For this reason I associate peak voters with a reformist/leftiest agenda, one that would, outside the HOM, tend to bring up candidates in HOF discussions whom the career-oriented status quo tends to not prefer because they lack a long career and its requisite round numbers, but whose peak/prime level accomplishments are quite wonderful. We know the names: Ron Santo, Dick Allen, Bill Freehan, Billy Pierce, as well as recent examples such as Dave Stieb, Keith Hernandez, Bobby Grich, Ken Singleton, or Will Clark. Chances are that Jim Edmonds, Kevin Brown, and Mike Mussina could end up in this tweener group.

Inside the HOM, the peak voters have mostly had their way, but the division between the camps is probably closer to 50/50 than not, and victories by true peak candidates have tended to come in tight elections. Now as we draw closer to the bottom of the candidate barrel, we may see some subtle shifts toward career guys as we exhaust more peak-friendly candidates.

Overall the outer world's status quo is much closer to the career voter than to the peak voter, a point which makes Beckley's candidacy a lightning rod here that brings the often silent career voters out for discussion. A division within our ranks which, I suspect, would puzzle your typical BBWAA member who would see Beckley's career numbers and wonder what the problem was. Just as this BBWAA member might also wonder the same for Brock...and just as we all wonder for Blyleven.

[/meandering meta-observational post]
   52. Rob_Wood Posted: October 17, 2006 at 05:46 PM (#2215031)
Wow - good discussions as usual. Two quick comments.

1. I hope his minor league contributions (remember there was less formal distinction between major and minor leagues then) catapult Cupid Childs into the HOM.

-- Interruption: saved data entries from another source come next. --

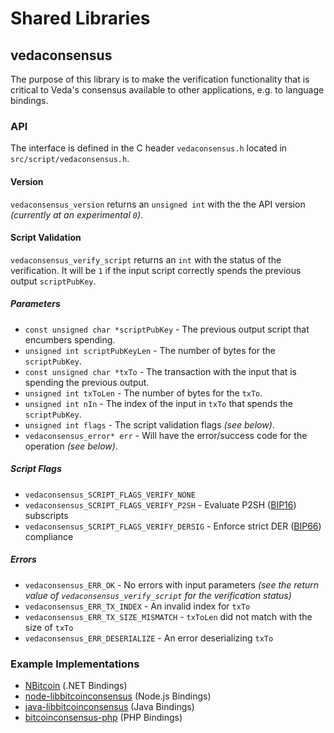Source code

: Shared Libraries
================

## vedaconsensus

The purpose of this library is to make the verification functionality that is critical to Veda's consensus available to other applications, e.g. to language bindings.

### API

The interface is defined in the C header `vedaconsensus.h` located in  `src/script/vedaconsensus.h`.

#### Version

`vedaconsensus_version` returns an `unsigned int` with the the API version *(currently at an experimental `0`)*.

#### Script Validation

`vedaconsensus_verify_script` returns an `int` with the status of the verification. It will be `1` if the input script correctly spends the previous output `scriptPubKey`.

##### Parameters
- `const unsigned char *scriptPubKey` - The previous output script that encumbers spending.
- `unsigned int scriptPubKeyLen` - The number of bytes for the `scriptPubKey`.
- `const unsigned char *txTo` - The transaction with the input that is spending the previous output.
- `unsigned int txToLen` - The number of bytes for the `txTo`.
- `unsigned int nIn` - The index of the input in `txTo` that spends the `scriptPubKey`.
- `unsigned int flags` - The script validation flags *(see below)*.
- `vedaconsensus_error* err` - Will have the error/success code for the operation *(see below)*.

##### Script Flags
- `vedaconsensus_SCRIPT_FLAGS_VERIFY_NONE`
- `vedaconsensus_SCRIPT_FLAGS_VERIFY_P2SH` - Evaluate P2SH ([BIP16](https://github.com/bitcoin/bips/blob/master/bip-0016.mediawiki)) subscripts
- `vedaconsensus_SCRIPT_FLAGS_VERIFY_DERSIG` - Enforce strict DER ([BIP66](https://github.com/bitcoin/bips/blob/master/bip-0066.mediawiki)) compliance

##### Errors
- `vedaconsensus_ERR_OK` - No errors with input parameters *(see the return value of `vedaconsensus_verify_script` for the verification status)*
- `vedaconsensus_ERR_TX_INDEX` - An invalid index for `txTo`
- `vedaconsensus_ERR_TX_SIZE_MISMATCH` - `txToLen` did not match with the size of `txTo`
- `vedaconsensus_ERR_DESERIALIZE` - An error deserializing `txTo`

### Example Implementations
- [NBitcoin](https://github.com/NicolasDorier/NBitcoin/blob/master/NBitcoin/Script.cs#L814) (.NET Bindings)
- [node-libbitcoinconsensus](https://github.com/bitpay/node-libbitcoinconsensus) (Node.js Bindings)
- [java-libbitcoinconsensus](https://github.com/dexX7/java-libbitcoinconsensus) (Java Bindings)
- [bitcoinconsensus-php](https://github.com/Bit-Wasp/bitcoinconsensus-php) (PHP Bindings)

2. John Murphy is right on when it comes to Beckley. I am a career voter who fervently believes that first basemen of his era provided much defensive value (far more than WS reflects). Thus, Beckley has been near the top of my ballot for years.
   53. Dizzypaco Posted: October 17, 2006 at 05:50 PM (#2215039)
I posted this on the other thread, but I'll post it here:

Since these Beckley debates are fun, and since we are getting into the 1980's, I provide the following numbers:
Beckley: 10,142 PA, 125 OPS+
Dwight Evans: 10,387 PA, 127 OPS+
Tony Perez: 10,703 PA, 122 OPS+
Staub: 10,975 PA, 124 OPS+
Harold Baines: 10,970 PA, 120 OPS+

So, offensively, Beckley is pretty similar with this group. None of these guys had great peaks either, but all were good hitters for a long time, not to mention durable. Defensively, I'm sure Beckley had more value than Perez, Staub, and Baines, but I'm not so sure about Dewey. I always thought Beckely was borderline, and I still do.
   54. Dr. Chaleeko Posted: October 17, 2006 at 05:53 PM (#2215040)
from jingoist on the results thread...

While I might be tempted to push for Beckley over Brock I have no quarrel with the groups assertion that neither are worthy.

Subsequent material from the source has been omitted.